§ **TASK TO CARRY OUT**:
Match the string "algorithmic" against each line below, and copy every line that matches.

################

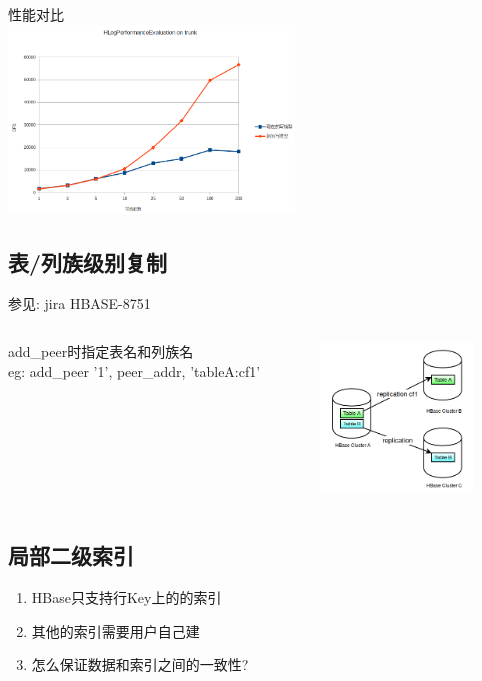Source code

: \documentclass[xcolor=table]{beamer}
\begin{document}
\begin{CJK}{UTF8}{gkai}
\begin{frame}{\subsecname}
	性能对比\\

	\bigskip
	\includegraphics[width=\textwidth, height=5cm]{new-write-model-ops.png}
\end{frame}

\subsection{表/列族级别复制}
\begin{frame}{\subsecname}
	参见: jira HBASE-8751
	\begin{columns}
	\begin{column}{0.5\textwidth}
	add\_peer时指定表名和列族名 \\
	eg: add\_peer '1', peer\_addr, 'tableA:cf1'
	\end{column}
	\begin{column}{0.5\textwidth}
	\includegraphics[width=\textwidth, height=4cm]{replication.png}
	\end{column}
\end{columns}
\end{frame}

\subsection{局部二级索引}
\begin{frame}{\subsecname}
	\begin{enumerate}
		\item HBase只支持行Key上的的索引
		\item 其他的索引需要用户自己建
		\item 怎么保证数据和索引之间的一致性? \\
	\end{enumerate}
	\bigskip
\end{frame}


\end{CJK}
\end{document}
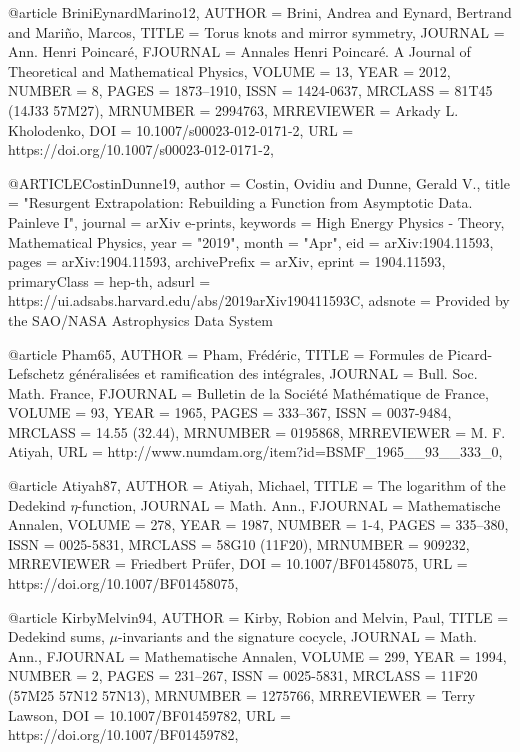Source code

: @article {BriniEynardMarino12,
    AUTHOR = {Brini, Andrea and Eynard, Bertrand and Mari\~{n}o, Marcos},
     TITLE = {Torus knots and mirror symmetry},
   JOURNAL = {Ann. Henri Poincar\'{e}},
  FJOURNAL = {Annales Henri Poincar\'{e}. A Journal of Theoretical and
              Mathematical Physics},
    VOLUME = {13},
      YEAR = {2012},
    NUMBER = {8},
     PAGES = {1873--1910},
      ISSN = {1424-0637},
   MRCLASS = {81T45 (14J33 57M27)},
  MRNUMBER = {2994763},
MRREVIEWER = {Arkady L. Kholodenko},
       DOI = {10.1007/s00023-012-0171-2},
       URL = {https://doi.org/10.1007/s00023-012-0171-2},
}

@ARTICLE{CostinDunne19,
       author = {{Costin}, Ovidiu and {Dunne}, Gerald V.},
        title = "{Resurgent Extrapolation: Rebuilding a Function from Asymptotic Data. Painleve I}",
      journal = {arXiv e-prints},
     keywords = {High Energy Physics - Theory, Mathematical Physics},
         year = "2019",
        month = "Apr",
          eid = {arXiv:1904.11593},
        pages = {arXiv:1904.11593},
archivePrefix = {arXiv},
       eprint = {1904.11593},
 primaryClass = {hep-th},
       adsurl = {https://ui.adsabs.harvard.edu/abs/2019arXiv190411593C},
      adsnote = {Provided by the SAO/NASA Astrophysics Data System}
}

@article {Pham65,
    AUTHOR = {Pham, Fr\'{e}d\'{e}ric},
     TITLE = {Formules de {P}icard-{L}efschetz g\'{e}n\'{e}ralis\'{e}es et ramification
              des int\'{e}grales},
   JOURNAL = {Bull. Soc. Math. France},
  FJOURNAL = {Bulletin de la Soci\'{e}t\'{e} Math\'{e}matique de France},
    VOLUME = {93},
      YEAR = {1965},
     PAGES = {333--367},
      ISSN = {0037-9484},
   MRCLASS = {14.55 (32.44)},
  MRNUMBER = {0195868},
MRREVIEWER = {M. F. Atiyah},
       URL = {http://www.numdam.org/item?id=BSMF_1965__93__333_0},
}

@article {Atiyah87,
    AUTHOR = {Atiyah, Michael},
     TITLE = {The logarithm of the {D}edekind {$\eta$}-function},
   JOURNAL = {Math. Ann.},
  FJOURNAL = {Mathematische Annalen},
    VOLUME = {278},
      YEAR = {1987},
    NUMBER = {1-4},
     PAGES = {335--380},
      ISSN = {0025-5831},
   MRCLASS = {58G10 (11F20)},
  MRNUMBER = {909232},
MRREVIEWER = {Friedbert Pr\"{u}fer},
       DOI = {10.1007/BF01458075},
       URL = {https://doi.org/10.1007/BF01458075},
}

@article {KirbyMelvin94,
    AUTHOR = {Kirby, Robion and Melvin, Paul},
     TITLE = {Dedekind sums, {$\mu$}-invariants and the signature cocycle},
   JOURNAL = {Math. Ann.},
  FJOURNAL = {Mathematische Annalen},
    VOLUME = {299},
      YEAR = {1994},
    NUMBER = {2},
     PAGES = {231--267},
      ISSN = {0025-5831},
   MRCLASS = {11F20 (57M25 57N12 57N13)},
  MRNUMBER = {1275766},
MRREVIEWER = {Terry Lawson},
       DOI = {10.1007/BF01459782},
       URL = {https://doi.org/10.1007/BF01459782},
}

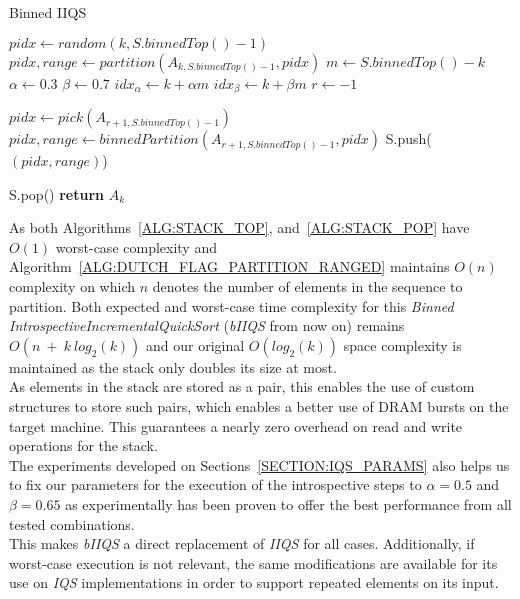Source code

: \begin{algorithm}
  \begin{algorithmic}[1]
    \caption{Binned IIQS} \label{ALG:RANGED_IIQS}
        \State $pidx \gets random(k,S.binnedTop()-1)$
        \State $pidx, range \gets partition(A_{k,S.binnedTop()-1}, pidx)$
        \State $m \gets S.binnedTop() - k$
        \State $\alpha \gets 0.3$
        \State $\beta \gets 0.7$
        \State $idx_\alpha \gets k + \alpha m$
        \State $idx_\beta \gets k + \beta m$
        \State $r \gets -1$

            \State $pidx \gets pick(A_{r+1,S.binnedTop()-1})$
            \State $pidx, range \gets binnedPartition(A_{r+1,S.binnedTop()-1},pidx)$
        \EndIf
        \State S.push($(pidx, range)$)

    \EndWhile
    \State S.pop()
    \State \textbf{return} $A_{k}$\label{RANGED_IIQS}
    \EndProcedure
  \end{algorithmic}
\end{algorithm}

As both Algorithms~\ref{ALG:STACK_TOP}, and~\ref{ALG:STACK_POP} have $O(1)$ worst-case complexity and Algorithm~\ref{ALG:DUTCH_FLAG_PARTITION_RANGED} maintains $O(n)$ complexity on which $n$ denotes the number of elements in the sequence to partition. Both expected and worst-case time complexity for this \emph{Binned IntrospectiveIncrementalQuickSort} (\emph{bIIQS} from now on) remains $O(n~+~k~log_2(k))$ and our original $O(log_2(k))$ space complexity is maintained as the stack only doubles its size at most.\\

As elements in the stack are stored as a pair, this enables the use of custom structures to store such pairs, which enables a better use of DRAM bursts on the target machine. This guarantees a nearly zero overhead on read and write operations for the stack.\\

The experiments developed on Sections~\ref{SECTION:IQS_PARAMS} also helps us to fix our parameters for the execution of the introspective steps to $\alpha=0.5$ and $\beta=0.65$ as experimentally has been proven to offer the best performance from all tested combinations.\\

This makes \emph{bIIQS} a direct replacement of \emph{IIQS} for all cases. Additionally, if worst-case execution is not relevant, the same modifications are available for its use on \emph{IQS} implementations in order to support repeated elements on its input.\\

################

§ **ANSWER BOX**:
  \begin{algorithmic}[1]
  \end{algorithmic}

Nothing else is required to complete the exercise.